The UnderStack project utilizes OpenStack Helm for many OpenStack components, however we prefer to utilize upstream provided operators for infrastructure components. The OpenStack Helm project has started to use some of them but has not fully embraced them yet.

MariaDB

By utilizing the MariaDB operator we're able to avoid the need to run the db-init and db-drop jobs by utilizing the correct operator resources.

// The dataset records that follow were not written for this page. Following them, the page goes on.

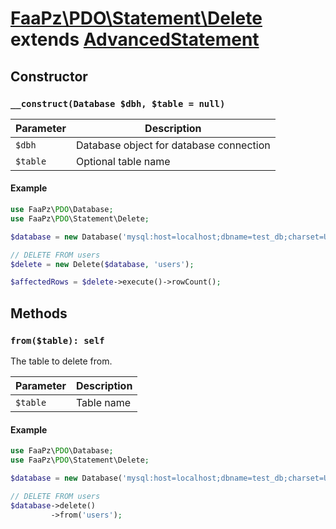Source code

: # [FaaPz\PDO\Statement\Delete](../../src/Statement/Delete.php) extends [AdvancedStatement](../AdvancedStatement.md)

## Constructor

### `__construct(Database $dbh, $table = null)`

Parameter    | Description
------------ | -----------------------------------------
`$dbh`       | Database object for database connection
`$table`     | Optional table name

#### Example

```php
use FaaPz\PDO\Database;
use FaaPz\PDO\Statement\Delete;

$database = new Database('mysql:host=localhost;dbname=test_db;charset=UTF8');

// DELETE FROM users
$delete = new Delete($database, 'users');

$affectedRows = $delete->execute()->rowCount();
```

## Methods

### `from($table): self`

The table to delete from.

Parameter    | Description
------------ | -----------------------------------------
`$table`     | Table name

#### Example

```php
use FaaPz\PDO\Database;
use FaaPz\PDO\Statement\Delete;

$database = new Database('mysql:host=localhost;dbname=test_db;charset=UTF8');

// DELETE FROM users
$database->delete()
         ->from('users');
```
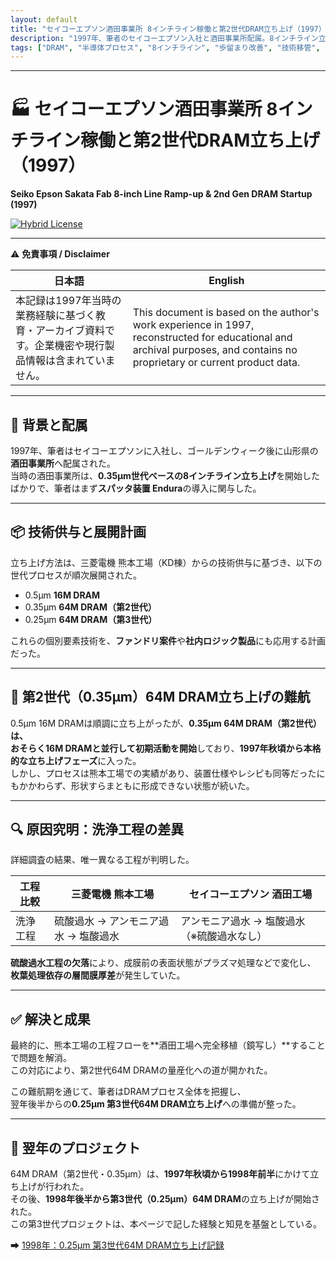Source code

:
 ```yaml
---
layout: default
title: "セイコーエプソン酒田事業所 8インチライン稼働と第2世代DRAM立ち上げ（1997）"
description: "1997年、筆者のセイコーエプソン入社と酒田事業所配属。8インチライン立ち上げ、第2世代（0.35μm）64M DRAM量産化に向けた技術課題と突破の記録。"
tags: ["DRAM", "半導体プロセス", "8インチライン", "歩留まり改善", "技術移管", "0.35μm"]
---
```


---

# 🏭 セイコーエプソン酒田事業所 8インチライン稼働と第2世代DRAM立ち上げ（1997）
**Seiko Epson Sakata Fab 8-inch Line Ramp-up & 2nd Gen DRAM Startup (1997)**  

[![Hybrid License](https://img.shields.io/badge/license-Hybrid-blueviolet)](https://samizo-aitl.github.io/Edusemi-Plus/archive/#license)

---

⚠️ **免責事項 / Disclaimer**  

| 日本語 | English |
|--------|---------|
| 本記録は1997年当時の業務経験に基づく教育・アーカイブ資料です。企業機密や現行製品情報は含まれていません。 | This document is based on the author's work experience in 1997, reconstructed for educational and archival purposes, and contains no proprietary or current product data. |

---

## 🧭 背景と配属

1997年、筆者はセイコーエプソンに入社し、ゴールデンウィーク後に山形県の**酒田事業所**へ配属された。  
当時の酒田事業所は、**0.35μm世代ベースの8インチライン立ち上げ**を開始したばかりで、筆者はまず**スパッタ装置 Endura**の導入に関与した。

---

## 📦 技術供与と展開計画

立ち上げ方法は、三菱電機 熊本工場（KD棟）からの技術供与に基づき、以下の世代プロセスが順次展開された。

- 0.5μm **16M DRAM**
- 0.35μm **64M DRAM（第2世代）**
- 0.25μm **64M DRAM（第3世代）**

これらの個別要素技術を、**ファンドリ案件**や**社内ロジック製品**にも応用する計画だった。

---

## 🚀 第2世代（0.35μm）64M DRAM立ち上げの難航

0.5μm 16M DRAMは順調に立ち上がったが、**0.35μm 64M DRAM（第2世代）**は、  
おそらく16M DRAMと**並行して初期活動を開始**しており、**1997年秋頃から本格的な立ち上げフェーズ**に入った。  
しかし、プロセスは熊本工場での実績があり、装置仕様やレシピも同等だったにもかかわらず、形状すらまともに形成できない状態が続いた。

---

## 🔍 原因究明：洗浄工程の差異

詳細調査の結果、唯一異なる工程が判明した。

| 工程比較 | 三菱電機 熊本工場 | セイコーエプソン 酒田工場 |
|----------|------------------|---------------------------|
| 洗浄工程 | 硫酸過水 → アンモニア過水 → 塩酸過水 | アンモニア過水 → 塩酸過水（※硫酸過水なし） |

**硫酸過水工程の欠落**により、成膜前の表面状態がプラズマ処理などで変化し、  
**枚葉処理依存の層間膜厚差**が発生していた。

---

## ✅ 解決と成果

最終的に、熊本工場の工程フローを**酒田工場へ完全移植（鏡写し）**することで問題を解消。  
この対応により、第2世代64M DRAMの量産化への道が開かれた。

この難航期を通じて、筆者はDRAMプロセス全体を把握し、  
翌年後半からの**0.25μm 第3世代64M DRAM立ち上げ**への準備が整った。

---

## 📅 翌年のプロジェクト

64M DRAM（第2世代・0.35μm）は、**1997年秋頃から1998年前半**にかけて立ち上げが行われた。  
その後、**1998年後半から第3世代（0.25μm）64M DRAM**の立ち上げが開始された。  
この第3世代プロジェクトは、本ページで記した経験と知見を基盤としている。

➡ [1998年：0.25μm 第3世代64M DRAM立ち上げ記録](../in1998/DRAM_Startup_64M_1998.md)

apiVersion: k8s.mariadb.com/v1alpha1
kind: Database
---
apiVersion: k8s.mariadb.com/v1alpha1
kind: User
---
apiVersion: k8s.mariadb.com/v1alpha1
kind: Grant

The above resources, when configured do the following:

  • create a database
  • create a user
  • grant permissions to a user on a database

Which is exactly what the db-init script does when executed as a job. When these resources are deleted, the reverse operations happen which is what the db-drop script does. Lastly as these scripts aren't used the associated DB_CONNECTION secret value isn't necessary allowing us to disable the secret_db manifest.

More importantly, these two jobs rely on proper ordering via Helm Chart Hooks which isn't necessarily friendly towards GitOps.

RabbitMQ

Similarly by utilizing RabbitMQ's Cluster operator and Messaging Topology operator we're able to avoid the need for the rabbit-init job by utilizing the correct operator resources.

apiVersion: rabbitmq.com/v1beta1
kind: Vhost
---
apiVersion: rabbitmq.com/v1beta1
kind: Queue
---
apiVersion: rabbitmq.com/v1beta1
kind: User
---
apiVersion: rabbitmq.com/v1beta1
kind: Permission

The above resources, when configured do the following:

  • create a vhost
  • create a queue in the vhost
  • create a user
  • grant permissions to a user on the queue in the vhost

Which is exactly what the rabbit-init script does when executed as a job. Lastly as these scripts aren't used the associated RABBITMQ_CONNECTION secret value isn't necessary allowing us to disable the secret_rabbitmq manifest.